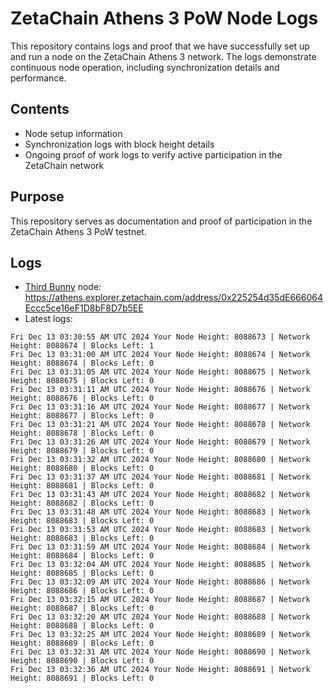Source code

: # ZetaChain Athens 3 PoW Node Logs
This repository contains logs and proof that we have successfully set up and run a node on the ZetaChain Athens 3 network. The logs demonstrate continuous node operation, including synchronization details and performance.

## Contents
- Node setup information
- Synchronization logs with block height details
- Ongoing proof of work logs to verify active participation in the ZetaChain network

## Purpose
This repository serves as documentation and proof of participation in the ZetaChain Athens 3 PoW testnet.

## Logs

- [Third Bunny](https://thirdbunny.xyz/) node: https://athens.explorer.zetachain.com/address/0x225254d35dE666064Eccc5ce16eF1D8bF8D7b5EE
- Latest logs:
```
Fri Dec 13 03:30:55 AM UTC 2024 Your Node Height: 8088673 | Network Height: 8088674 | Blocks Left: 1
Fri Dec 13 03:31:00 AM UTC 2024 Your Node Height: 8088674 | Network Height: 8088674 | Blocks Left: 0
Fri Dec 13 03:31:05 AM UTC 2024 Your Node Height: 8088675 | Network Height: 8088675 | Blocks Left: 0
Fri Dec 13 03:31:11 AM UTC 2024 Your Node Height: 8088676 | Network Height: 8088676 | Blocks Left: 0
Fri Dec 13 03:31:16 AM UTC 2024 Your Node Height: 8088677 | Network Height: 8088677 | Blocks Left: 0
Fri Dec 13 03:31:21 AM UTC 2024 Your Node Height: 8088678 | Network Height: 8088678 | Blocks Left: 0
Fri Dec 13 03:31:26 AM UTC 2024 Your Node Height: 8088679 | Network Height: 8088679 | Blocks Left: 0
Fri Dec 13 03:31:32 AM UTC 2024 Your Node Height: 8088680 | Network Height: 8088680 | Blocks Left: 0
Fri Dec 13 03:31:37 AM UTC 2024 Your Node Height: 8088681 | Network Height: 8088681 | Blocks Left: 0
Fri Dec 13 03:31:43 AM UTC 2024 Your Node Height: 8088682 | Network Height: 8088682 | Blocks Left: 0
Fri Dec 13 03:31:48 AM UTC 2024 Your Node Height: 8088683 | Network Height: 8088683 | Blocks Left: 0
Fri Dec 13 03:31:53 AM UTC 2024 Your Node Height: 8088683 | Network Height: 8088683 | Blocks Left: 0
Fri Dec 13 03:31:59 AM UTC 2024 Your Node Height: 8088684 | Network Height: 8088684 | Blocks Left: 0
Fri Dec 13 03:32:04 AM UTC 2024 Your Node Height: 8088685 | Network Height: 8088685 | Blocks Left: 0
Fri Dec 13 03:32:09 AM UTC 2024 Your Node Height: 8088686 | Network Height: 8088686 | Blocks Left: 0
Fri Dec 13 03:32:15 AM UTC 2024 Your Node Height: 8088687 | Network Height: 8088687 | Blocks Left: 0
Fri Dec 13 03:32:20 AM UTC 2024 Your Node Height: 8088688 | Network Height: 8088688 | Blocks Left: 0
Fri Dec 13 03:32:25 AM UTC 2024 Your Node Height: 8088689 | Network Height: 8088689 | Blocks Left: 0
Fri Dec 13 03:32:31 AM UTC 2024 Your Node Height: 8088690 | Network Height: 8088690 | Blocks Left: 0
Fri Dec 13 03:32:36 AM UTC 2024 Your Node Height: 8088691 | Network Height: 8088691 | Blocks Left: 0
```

——————————

### PROBLEM STATEMENT
Bring together all lines of the entries above in which the string "This" occurs.

### EXPECTED ANSWER
This repository contains logs and proof that we have successfully set up and run a node on the ZetaChain Athens 3 network. The logs demonstrate continuous node operation, including synchronization details and performance.
This repository serves as documentation and proof of participation in the ZetaChain Athens 3 PoW testnet.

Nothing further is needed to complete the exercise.